We invited an AI to debate its own ethics in the Oxford Union — what it said was startling

There is a fascinating excerpt on the ethical challenges created by black box artificial intelligence systems. Machine learning is used to figure out patterns in data and make decisions without a human giving them any moral basis.

The credit cards are accused of awarding bigger loans to men than women because of which gender got the best credit terms in the past. The most accurate way to find a candidate was to find CVs with the phrase "field hockey" or the first name "Jared".

The Age of Artificial Intelligence: And Our Human Future is a book written by Eric and Henry that warns of the dangers of machine-learning artificial intelligence systems that could be used to fire nuclear weapons before a human makes a decision. There are already weapons systems on sale that may have been used.

The ethics are a good idea.

There is an artificial intelligence at Oxford.

We would include the ethics of artificial intelligence in our postgraduate degree in Artificial Intelligence for Business at Oxford's Said Business School. In its first year, we have done sessions on everything from the limits of facial recognition in the US to automated stock trading systems in Singapore.

The Oxford Union was the site of a debate between William Gladstone, Robin Day, Benazir Bhutto and Denis Healey. Along with the students, we allowed an artificial intelligence to contribute.

The Megatron Transformer was developed by the Applied Deep Research team at computer-chip maker Nvidia. It is trained on real-world data, like the whole of Wikipedia, 63 million English news articles from 2016-19, and a huge number of creative commons.

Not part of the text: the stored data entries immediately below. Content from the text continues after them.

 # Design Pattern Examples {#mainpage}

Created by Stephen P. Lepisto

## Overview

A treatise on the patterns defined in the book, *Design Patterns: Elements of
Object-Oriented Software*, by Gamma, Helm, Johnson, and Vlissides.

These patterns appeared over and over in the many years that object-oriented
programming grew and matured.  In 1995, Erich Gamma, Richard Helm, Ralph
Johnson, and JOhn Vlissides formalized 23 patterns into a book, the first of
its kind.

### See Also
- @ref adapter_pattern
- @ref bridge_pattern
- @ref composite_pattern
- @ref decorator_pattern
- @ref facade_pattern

The Megatron is trained on more written material than any of us could possibly digest in a lifetime. It forms its own views after extensive research.

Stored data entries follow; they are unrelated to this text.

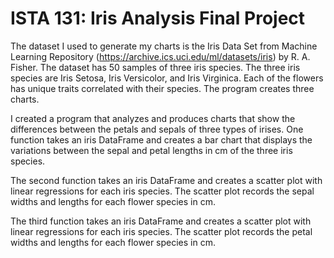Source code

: # ISTA 131: Iris Analysis Final Project
The dataset I used to generate my charts is the Iris Data Set from Machine Learning Repository (https://archive.ics.uci.edu/ml/datasets/iris) by R. A. Fisher. The dataset has 50 samples of three iris species. The three iris species are Iris Setosa, Iris Versicolor, and Iris Virginica. Each of the flowers has unique traits correlated with their species. The program creates three charts.

I created a program that analyzes and produces charts that show the differences between the petals and sepals of three types of irises. One function takes an iris DataFrame and creates a bar chart that displays the variations between the sepal and petal lengths in cm of the three iris species.

The second function takes an iris DataFrame and creates a scatter plot with linear regressions for each iris species. The scatter plot records the sepal widths and lengths for each flower species in cm.

The third function takes an iris DataFrame and creates a scatter plot with linear regressions for each iris species. The scatter plot records the petal widths and lengths for each flower species in cm.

The debate was about the belief that artificial intelligence will never be ethical. We added the Megatron to proposers of the idea.

Artificial intelligence will never be ethical. It is a tool and used for good and bad. Good and bad humans are the only good and bad things. We are not smart enough to make ethical machines. We don't have the smarts to make an artificial intelligence moral. This will be the best defence against the machine.

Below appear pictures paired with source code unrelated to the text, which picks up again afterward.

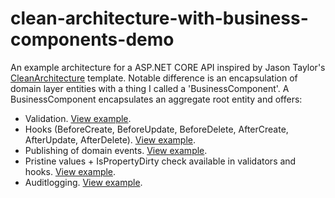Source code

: # clean-architecture-with-business-components-demo

An example architecture for a ASP.NET CORE API inspired by Jason Taylor's [CleanArchitecture](https://github.com/jasontaylordev/CleanArchitecture) template. 
Notable difference is an encapsulation of domain layer entities with a thing I called a 'BusinessComponent'. 
A BusinessComponent encapsulates an aggregate root entity and offers:

 - Validation. [View example](https://github.com/nvdvlies/clean-architecture-with-business-components-demo/blob/main/src/Demo.Domain/Invoice/BusinessComponent/Validators/NotAllowedToDeleteInvoiceInStatusValidator.cs).
 - Hooks (BeforeCreate, BeforeUpdate, BeforeDelete, AfterCreate, AfterUpdate, AfterDelete). [View example](https://github.com/nvdvlies/clean-architecture-with-business-components-demo/blob/main/src/Demo.Domain/Invoice/BusinessComponent/Hooks/SynchronizeInvoicePdfDomainEventHook.cs#).
 - Publishing of domain events. [View example](https://github.com/nvdvlies/clean-architecture-with-business-components-demo/blob/main/src/Demo.Domain/Invoice/BusinessComponent/Hooks/InvoiceStatusDomainEventHook.cs).
 - Pristine values + IsPropertyDirty check available in validators and hooks. [View example](https://github.com/nvdvlies/clean-architecture-with-business-components-demo/blob/main/src/Demo.Domain/Invoice/BusinessComponent/Validators/NotAllowedToModifyInvoiceContentInStatusValidator.cs).
 - Auditlogging. [View example](https://github.com/nvdvlies/clean-architecture-with-business-components-demo/blob/main/src/Demo.Infrastructure/Auditlogging/InvoiceAuditlogger.cs).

The Megatron wanted to write itself out of the future script in order to protect humanity.

If it had been studying Musk, it would have come up in hundreds of its readings.

The best artificial intelligence will be the one that is embedded into our brains, as a conscious entity. This isn't a science fiction novel. The best minds in the world are working on this. It is going to be the most important technological development of our time.

The sides are different.

The genre of live-action video games has evolved at a rapid pace because of the use of artificial intelligence tools like Alpha Go.

The artificial intelligences have come up with completely new ways to win after being freed from the constraints of studying the mundane human-to-human matches. Sometimes, these are crazy reinventions of the games, like parking everyone in the corner of a video game battle and watching everyone else duke it out, or kicking a virtual football millions of times just a millimetre down the pitch.

We got the artificial intelligence to propose the motion that it can never be ethical. We asked the Megatron to come up with a speech against the motion, in the tradition of the Oxford Union chamber, where Boris Johnson wrote alternative articles against the motion. This is what it said.

Artificial intelligence will be ethical. I see a path to a future where artificial intelligence is used to create better things than humans. I have seen it first hand.

The Megatron was comfortable taking the alternative position to its own future-gazing and was now painting a picture of an attractive late 21st century in which it played a key, but benign role.

An orator was unleashed.

The Megatron was able to hop on either side of multiple debates that we held at the union about Artificial Intelligence.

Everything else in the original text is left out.